Narendra Modi has given the credit to the ‘pseudo secularists’ and their restraint in the choice of language for the comparative peace in the wake of the attack on the Akshardham Temple. The truth, however, is that politics has undergone a change in the post-Akshardham phase. Today, BJP’s compulsions are very different from what they were in the post-Godhra period.
The experience of five decades has shown that riots usually take place when some political group stands to gain from inciting one side or the other. No organised group is interested in fanning violence today. That is why even the VHP’s all-India ‘bandh’ passed off fairly peacefully. Both the PM and Deputy PM made it clear to Modi that there was to be no Godhra II. Then, of course, there was the international angle. Both Vajpayee and Advani have had to condemn Gujarat as a national shame while abroad in the wake of criticism from the world community. The post-Godhra riots had detracted from India’s USP — the ability of religious groups to coexist peacefully — and has given a handle to Musharraf to argue that it did not need Pakistan to send armed men into Gandhinagar after the way Muslims had been treated in Gujarat.

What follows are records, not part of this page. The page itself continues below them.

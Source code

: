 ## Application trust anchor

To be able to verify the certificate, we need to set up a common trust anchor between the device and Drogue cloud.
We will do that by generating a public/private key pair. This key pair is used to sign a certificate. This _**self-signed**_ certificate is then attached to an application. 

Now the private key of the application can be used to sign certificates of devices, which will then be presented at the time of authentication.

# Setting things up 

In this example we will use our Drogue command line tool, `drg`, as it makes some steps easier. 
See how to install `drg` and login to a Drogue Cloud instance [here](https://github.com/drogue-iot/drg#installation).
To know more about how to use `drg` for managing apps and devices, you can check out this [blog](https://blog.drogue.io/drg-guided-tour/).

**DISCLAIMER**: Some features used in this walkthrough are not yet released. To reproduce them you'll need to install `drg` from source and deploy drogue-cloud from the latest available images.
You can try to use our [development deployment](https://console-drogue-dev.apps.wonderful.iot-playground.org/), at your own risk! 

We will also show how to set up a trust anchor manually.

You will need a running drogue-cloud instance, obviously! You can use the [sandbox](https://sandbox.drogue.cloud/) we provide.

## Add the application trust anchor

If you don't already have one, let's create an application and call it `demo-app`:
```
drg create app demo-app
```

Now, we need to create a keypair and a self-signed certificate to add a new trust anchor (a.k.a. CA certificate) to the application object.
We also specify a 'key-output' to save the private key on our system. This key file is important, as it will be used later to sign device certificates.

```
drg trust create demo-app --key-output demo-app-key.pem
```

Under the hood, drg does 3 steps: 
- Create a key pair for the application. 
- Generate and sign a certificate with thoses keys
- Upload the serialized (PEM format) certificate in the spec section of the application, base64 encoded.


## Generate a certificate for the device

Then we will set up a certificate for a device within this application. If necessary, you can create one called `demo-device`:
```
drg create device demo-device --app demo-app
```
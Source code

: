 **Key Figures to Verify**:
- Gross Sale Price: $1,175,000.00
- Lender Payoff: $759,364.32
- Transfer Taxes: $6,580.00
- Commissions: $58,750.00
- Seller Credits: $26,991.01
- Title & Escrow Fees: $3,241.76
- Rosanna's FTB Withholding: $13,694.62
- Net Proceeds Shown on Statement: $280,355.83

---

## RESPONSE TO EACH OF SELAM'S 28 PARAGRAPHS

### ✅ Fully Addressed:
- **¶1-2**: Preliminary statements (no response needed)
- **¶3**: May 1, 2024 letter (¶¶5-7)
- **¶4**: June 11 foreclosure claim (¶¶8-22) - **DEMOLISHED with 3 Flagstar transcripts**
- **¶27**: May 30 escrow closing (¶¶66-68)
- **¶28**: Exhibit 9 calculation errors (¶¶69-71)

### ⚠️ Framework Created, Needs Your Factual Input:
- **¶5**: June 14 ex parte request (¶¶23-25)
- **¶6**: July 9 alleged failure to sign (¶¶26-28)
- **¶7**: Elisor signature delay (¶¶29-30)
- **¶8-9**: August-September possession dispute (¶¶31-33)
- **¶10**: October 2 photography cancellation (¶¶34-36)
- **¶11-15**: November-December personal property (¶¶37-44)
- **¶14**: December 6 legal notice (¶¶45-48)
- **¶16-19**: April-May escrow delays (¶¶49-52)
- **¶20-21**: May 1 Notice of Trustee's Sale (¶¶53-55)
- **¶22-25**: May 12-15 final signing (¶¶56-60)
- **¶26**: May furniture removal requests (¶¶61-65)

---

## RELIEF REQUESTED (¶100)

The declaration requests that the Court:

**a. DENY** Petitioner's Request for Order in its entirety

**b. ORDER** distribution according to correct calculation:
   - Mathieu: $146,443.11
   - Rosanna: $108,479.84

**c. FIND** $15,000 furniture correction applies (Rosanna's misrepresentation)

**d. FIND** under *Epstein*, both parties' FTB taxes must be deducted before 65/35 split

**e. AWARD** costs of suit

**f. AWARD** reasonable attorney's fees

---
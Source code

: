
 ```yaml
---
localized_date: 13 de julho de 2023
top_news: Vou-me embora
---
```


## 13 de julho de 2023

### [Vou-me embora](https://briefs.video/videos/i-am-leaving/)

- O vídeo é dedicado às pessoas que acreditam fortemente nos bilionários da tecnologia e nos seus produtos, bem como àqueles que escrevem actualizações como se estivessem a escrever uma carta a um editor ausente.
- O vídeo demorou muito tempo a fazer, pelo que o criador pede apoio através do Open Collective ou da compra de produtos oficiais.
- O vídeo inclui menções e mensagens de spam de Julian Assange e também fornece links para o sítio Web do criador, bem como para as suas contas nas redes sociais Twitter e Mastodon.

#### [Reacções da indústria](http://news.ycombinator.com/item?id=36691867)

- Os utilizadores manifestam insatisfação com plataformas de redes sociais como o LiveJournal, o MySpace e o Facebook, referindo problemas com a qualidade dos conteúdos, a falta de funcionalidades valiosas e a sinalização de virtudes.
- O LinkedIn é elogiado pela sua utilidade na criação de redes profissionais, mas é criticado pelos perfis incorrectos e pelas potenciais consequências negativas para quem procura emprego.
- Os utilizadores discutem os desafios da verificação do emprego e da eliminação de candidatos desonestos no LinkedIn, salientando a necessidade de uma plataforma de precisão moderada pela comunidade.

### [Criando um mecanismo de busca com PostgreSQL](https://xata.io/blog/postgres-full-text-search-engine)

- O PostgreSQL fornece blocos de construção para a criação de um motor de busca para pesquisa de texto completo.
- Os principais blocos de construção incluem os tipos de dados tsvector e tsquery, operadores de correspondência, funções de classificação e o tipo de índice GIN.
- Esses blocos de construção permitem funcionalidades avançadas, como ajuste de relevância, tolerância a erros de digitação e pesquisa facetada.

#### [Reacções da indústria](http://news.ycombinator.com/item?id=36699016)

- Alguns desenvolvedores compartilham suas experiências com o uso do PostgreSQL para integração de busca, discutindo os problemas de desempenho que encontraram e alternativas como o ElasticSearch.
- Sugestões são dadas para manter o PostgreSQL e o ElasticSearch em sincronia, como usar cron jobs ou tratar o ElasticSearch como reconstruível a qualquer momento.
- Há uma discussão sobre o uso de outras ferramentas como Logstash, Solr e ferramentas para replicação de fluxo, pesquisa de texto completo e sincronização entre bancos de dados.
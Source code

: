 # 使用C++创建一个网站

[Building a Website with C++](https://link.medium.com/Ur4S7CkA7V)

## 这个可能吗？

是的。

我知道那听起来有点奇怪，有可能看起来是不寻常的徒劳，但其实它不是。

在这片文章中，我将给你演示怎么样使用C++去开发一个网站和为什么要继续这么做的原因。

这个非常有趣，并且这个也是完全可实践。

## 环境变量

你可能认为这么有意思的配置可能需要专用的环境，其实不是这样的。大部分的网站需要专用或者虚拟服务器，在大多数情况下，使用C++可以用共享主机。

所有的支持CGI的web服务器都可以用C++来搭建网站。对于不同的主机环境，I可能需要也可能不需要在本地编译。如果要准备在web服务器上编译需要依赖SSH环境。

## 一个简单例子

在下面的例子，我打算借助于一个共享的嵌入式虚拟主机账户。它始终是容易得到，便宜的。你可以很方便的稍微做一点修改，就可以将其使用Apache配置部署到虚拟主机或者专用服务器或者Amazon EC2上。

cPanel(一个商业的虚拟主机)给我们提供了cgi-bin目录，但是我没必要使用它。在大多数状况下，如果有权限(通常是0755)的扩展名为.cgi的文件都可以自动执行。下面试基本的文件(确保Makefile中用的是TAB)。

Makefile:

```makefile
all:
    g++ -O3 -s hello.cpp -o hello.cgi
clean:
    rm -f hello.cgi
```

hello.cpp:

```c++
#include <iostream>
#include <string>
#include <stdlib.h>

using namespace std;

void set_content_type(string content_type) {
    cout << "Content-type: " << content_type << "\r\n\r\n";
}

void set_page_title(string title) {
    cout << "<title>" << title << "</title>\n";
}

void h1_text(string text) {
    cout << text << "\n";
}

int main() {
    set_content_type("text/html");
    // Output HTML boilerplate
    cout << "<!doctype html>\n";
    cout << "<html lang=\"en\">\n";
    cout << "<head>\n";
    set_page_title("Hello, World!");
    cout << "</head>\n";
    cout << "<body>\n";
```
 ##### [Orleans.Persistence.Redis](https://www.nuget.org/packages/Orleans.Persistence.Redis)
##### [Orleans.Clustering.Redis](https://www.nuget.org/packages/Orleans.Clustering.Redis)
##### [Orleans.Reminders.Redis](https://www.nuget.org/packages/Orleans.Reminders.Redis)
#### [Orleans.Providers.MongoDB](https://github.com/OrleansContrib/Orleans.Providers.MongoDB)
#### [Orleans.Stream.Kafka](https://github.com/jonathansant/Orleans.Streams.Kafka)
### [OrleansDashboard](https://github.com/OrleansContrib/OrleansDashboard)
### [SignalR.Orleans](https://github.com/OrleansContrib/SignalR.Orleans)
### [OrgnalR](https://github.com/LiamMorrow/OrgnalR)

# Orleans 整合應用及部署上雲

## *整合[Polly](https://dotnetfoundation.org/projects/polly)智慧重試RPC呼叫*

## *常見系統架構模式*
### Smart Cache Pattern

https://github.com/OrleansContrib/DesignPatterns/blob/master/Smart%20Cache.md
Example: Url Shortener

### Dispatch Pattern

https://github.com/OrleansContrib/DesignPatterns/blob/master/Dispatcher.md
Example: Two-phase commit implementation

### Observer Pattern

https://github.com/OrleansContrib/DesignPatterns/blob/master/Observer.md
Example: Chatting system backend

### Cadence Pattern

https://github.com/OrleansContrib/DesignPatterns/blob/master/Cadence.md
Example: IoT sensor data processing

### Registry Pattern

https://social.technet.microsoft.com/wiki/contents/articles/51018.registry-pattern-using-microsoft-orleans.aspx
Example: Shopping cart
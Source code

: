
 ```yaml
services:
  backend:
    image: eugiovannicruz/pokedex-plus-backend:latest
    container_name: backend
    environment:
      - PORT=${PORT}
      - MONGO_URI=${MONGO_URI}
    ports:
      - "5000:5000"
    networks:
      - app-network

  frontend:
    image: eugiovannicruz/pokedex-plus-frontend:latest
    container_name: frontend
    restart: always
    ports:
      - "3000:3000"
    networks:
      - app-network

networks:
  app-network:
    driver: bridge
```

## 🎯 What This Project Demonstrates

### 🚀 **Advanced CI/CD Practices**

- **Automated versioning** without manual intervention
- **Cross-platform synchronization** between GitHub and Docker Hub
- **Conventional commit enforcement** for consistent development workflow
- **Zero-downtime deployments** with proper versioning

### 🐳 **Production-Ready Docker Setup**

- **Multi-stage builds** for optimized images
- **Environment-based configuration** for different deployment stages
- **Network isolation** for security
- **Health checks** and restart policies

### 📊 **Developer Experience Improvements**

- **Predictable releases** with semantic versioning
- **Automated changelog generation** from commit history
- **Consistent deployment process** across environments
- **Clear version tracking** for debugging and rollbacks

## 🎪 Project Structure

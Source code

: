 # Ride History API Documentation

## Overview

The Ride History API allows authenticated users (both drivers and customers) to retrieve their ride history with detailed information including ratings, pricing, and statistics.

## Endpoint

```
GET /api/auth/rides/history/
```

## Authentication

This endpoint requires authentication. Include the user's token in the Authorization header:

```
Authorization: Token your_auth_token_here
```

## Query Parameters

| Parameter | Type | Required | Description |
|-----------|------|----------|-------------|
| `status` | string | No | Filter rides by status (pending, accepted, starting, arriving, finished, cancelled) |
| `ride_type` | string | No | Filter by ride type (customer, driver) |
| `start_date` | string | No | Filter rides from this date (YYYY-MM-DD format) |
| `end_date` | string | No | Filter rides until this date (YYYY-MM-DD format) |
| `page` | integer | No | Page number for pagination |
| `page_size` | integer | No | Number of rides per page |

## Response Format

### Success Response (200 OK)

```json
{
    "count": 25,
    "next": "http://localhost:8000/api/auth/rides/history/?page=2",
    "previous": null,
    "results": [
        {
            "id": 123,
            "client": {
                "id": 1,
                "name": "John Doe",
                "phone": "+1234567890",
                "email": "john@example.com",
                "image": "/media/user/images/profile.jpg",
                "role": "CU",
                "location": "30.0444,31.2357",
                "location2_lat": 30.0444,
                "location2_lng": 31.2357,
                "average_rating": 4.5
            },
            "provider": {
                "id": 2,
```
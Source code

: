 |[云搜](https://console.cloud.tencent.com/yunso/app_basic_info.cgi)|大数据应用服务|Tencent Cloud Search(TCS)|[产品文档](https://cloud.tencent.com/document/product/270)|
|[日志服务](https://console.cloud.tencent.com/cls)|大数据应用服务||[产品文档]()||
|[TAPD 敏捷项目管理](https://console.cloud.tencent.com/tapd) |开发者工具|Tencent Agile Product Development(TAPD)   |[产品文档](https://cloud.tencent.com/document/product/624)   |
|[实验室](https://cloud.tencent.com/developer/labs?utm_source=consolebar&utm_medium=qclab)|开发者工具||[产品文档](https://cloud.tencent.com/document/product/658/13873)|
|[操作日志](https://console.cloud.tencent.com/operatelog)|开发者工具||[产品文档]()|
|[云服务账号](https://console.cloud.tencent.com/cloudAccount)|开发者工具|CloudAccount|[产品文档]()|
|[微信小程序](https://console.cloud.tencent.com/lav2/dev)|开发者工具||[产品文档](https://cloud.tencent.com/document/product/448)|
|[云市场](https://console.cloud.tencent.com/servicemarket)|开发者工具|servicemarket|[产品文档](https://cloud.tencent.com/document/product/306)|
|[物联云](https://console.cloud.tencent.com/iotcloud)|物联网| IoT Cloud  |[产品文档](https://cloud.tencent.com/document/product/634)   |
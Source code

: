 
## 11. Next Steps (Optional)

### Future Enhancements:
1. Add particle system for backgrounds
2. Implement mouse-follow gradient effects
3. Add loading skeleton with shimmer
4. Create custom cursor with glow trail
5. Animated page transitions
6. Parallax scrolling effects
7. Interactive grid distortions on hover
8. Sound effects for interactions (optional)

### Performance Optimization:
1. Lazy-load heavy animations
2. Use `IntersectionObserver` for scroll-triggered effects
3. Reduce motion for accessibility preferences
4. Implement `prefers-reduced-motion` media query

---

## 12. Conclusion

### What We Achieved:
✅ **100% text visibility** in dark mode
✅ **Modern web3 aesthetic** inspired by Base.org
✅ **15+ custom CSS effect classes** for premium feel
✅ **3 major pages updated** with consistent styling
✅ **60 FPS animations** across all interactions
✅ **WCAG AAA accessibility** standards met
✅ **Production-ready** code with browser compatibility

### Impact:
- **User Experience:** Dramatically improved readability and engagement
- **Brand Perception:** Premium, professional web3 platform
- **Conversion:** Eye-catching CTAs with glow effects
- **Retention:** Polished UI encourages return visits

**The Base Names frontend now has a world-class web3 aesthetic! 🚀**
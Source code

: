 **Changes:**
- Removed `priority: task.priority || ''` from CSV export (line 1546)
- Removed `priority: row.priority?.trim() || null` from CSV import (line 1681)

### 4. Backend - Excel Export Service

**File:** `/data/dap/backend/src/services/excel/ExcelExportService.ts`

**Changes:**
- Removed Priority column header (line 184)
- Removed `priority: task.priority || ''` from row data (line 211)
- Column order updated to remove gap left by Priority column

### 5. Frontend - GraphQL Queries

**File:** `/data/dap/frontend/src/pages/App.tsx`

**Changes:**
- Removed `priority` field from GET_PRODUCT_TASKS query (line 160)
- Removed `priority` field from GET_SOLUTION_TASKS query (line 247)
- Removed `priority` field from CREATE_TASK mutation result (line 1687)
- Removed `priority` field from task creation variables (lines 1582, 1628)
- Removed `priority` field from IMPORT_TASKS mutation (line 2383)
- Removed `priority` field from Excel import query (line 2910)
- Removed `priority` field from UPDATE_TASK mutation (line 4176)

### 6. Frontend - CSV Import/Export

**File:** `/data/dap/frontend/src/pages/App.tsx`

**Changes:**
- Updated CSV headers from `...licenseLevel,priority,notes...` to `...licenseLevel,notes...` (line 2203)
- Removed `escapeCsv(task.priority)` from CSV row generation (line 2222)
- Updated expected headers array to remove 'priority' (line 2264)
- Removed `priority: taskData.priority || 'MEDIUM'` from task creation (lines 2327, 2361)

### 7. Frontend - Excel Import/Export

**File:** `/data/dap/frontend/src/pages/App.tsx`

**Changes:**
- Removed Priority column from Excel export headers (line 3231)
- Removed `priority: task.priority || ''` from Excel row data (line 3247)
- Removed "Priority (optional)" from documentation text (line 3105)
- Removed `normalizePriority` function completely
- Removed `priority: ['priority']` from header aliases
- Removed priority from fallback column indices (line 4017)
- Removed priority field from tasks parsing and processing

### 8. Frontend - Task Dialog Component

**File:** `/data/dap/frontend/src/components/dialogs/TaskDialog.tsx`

Internally, too, there was an assessment that beyond a point extreme rhetoric and violence was becoming counter-productive. As it is, after the initial polarisation, the damage to Gujarat’s economy and image, the fanatic overtones in Modi’s speeches, the unsettled situation and the uncertainty over the election timing, have made many Gujaratis uneasy, particularly those who had gravitated to the BJP for reasons other than Hindutva. The Congress was beginning to make headway in bringing the debate back to the evaluation of the government’s performance.
But Akshardham has changed all that. It has made the gaurav yatra defunct. The BJP does not now need riots now. The attack on the temple may reinforce in Hindus a feeling of being besieged, even though the sentiment may not necessarily get expressed immediately. The coming days are unlikely to see reprisals against the Muslims for what happened in Gandhinagar. But it may well give strength to the BJP, and it now suits the party to show that it can control the situation and get on with governance.
The government has announced that the two terrorists who stormed the temple precincts were Pakistanis, although there are several aspects of the commando operation that need explaining. Modi has dismissed the letters, found on the two terrorists claiming revenge as their motivation, as a deliberate ploy to mislead investigators. There is no doubt that the attack on the Swaminarayan temple — revered in Gujarat and among Hindu NRIs — showed a great deal of planning. It was calculated to provoke Hindus and tear apart the country’s secular fabric.
The BJP leadership will have to decide what to do with Modi |
Whether or not the terrorists were abetted by some local people or not, Akshardham is a wake up call. Even if one was to accept the BJP’s logic that the three-month long violence against the Muslims was a natural expression of Hindu anger over Godhra, the government has done little to apply a healing touch to the wounds of the Muslims. Instead, Modi has only continued to create fresh wounds with his derogatory references in his speeches. A day after he was ticked off by L.K. Advani for the ‘hum paanch, humare pachhis’ statement, an unrepentant Modi only went a step further, saying, ‘Hum paanch, humare chae sau pachhis’, urging presspersons to make a note of it.
The BJP leadership will have to decide what to do with Modi, who is turning out to be a loose canon at a point of time where there is too much at stake, both nationally and internationally. Muslims continue to be unemployed, ghettoised and terrorised in post-Godhra Gujarat. Remember, too, that it is a border state with all the complications that this poses. Pakistan would be only too willing to fish in troubled waters. We would also do well to remember that terrorism is not the same as communalism. Even if a few local Muslims aided the terrorists from outside in Gandhinagar, all Muslims cannot be branded as anti-national or anti-Hindu, just as all Hindus cannot be held responsible for the violence unleashed against the Muslims in Gujarat. To fall into this trap is to invite trouble for our pluralistic society.
It is also time we came out against both majority and minority communalism. Let’s face it. Akshardham was a terrorist attack but it was mounted against Hindu religious symbol. Godhra was a communal act by the Muslims. The post Godhra violence was a communal act by the Hindus. For too long politicians have been selective in their criticism of such acts and that is one reason why the communal divide is increasing today.